> **What the task requires**
Report each line from the entries in which "λαός" can be found.

> **Material shown**
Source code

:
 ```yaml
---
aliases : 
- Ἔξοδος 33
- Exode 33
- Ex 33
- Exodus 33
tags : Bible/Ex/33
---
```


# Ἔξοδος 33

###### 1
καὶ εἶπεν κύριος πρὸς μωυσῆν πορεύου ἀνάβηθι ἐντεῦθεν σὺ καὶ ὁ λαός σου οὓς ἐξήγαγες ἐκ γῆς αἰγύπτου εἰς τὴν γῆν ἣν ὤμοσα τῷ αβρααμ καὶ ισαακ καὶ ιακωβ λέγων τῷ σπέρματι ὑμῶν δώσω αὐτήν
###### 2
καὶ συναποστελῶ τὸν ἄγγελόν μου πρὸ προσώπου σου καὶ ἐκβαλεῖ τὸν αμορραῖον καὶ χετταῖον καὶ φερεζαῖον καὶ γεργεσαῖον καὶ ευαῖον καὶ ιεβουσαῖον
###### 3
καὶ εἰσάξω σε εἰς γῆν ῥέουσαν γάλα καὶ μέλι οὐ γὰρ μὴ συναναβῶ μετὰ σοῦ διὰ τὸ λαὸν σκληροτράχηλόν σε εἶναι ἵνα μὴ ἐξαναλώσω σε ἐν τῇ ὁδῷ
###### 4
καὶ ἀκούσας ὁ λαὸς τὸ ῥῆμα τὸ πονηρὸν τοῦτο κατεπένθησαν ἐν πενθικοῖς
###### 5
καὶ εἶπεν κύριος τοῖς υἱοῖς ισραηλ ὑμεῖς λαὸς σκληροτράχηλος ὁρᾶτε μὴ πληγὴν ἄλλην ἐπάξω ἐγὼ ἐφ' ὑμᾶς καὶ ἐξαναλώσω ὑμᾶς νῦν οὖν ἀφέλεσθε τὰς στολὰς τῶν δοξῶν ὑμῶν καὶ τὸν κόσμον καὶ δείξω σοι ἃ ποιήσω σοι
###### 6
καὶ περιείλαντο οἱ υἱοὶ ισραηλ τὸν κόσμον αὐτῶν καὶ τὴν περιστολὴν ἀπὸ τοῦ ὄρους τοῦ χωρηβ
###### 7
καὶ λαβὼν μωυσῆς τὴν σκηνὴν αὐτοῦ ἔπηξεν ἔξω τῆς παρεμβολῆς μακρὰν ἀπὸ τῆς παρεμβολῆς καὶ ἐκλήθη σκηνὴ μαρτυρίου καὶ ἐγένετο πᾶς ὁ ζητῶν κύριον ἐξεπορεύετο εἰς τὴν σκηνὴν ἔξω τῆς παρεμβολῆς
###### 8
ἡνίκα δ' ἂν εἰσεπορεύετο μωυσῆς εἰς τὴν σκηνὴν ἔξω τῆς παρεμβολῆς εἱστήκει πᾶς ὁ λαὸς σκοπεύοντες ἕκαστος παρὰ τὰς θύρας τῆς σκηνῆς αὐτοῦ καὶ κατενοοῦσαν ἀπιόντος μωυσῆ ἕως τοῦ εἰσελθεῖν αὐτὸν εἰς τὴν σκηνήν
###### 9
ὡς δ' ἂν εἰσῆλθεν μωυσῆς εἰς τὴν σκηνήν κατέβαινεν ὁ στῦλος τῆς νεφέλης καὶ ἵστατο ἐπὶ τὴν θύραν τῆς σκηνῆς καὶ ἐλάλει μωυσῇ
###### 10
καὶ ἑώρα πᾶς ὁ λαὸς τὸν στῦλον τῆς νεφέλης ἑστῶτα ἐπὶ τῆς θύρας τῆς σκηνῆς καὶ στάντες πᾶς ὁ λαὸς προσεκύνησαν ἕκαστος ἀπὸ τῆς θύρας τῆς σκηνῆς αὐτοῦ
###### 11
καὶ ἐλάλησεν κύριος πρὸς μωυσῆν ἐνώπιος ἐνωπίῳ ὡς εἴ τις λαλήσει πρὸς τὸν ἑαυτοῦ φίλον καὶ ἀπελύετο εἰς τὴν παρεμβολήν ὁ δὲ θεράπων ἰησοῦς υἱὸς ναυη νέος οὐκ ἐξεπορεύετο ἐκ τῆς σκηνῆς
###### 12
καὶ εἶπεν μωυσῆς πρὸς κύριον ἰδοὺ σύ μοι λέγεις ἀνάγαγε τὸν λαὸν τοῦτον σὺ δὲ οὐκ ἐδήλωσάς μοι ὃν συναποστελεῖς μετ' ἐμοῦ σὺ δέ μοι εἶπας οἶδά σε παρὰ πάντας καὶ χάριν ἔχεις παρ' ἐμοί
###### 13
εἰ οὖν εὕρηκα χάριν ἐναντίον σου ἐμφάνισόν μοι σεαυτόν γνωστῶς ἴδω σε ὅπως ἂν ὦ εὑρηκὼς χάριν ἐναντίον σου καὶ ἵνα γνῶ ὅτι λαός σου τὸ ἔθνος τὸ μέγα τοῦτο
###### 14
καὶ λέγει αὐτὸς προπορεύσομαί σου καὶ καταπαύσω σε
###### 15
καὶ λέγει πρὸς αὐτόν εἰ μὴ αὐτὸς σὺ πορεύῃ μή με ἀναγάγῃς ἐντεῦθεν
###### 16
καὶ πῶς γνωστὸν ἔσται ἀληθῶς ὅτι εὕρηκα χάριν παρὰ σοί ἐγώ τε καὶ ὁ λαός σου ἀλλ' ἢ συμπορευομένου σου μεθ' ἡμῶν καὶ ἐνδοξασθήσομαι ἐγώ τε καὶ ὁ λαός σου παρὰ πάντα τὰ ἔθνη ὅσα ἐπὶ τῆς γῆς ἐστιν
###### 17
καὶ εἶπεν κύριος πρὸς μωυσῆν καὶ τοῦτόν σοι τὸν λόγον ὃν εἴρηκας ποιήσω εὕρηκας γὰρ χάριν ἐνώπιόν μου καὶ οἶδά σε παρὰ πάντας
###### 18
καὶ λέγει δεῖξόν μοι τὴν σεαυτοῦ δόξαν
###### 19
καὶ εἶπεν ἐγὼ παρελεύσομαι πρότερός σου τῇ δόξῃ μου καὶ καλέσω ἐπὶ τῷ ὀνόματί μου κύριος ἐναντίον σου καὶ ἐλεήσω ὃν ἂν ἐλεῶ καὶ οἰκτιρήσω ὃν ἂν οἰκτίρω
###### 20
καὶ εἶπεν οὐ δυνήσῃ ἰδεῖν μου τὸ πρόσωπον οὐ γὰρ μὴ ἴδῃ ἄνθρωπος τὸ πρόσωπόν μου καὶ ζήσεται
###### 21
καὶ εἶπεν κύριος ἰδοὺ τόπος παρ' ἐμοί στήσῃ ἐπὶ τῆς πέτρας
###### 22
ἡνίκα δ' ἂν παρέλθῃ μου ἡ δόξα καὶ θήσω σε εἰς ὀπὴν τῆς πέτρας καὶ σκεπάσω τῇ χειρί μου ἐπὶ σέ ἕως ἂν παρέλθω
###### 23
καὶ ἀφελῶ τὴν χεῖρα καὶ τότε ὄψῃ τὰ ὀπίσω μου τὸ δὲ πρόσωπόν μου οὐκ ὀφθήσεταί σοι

> **Answer section**
καὶ εἶπεν κύριος πρὸς μωυσῆν πορεύου ἀνάβηθι ἐντεῦθεν σὺ καὶ ὁ λαός σου οὓς ἐξήγαγες ἐκ γῆς αἰγύπτου εἰς τὴν γῆν ἣν ὤμοσα τῷ αβρααμ καὶ ισαακ καὶ ιακωβ λέγων τῷ σπέρματι ὑμῶν δώσω αὐτήν
εἰ οὖν εὕρηκα χάριν ἐναντίον σου ἐμφάνισόν μοι σεαυτόν γνωστῶς ἴδω σε ὅπως ἂν ὦ εὑρηκὼς χάριν ἐναντίον σου καὶ ἵνα γνῶ ὅτι λαός σου τὸ ἔθνος τὸ μέγα τοῦτο
καὶ πῶς γνωστὸν ἔσται ἀληθῶς ὅτι εὕρηκα χάριν παρὰ σοί ἐγώ τε καὶ ὁ λαός σου ἀλλ' ἢ συμπορευομένου σου μεθ' ἡμῶν καὶ ἐνδοξασθήσομαι ἐγώ τε καὶ ὁ λαός σου παρὰ πάντα τὰ ἔθνη ὅσα ἐπὶ τῆς γῆς ἐστιν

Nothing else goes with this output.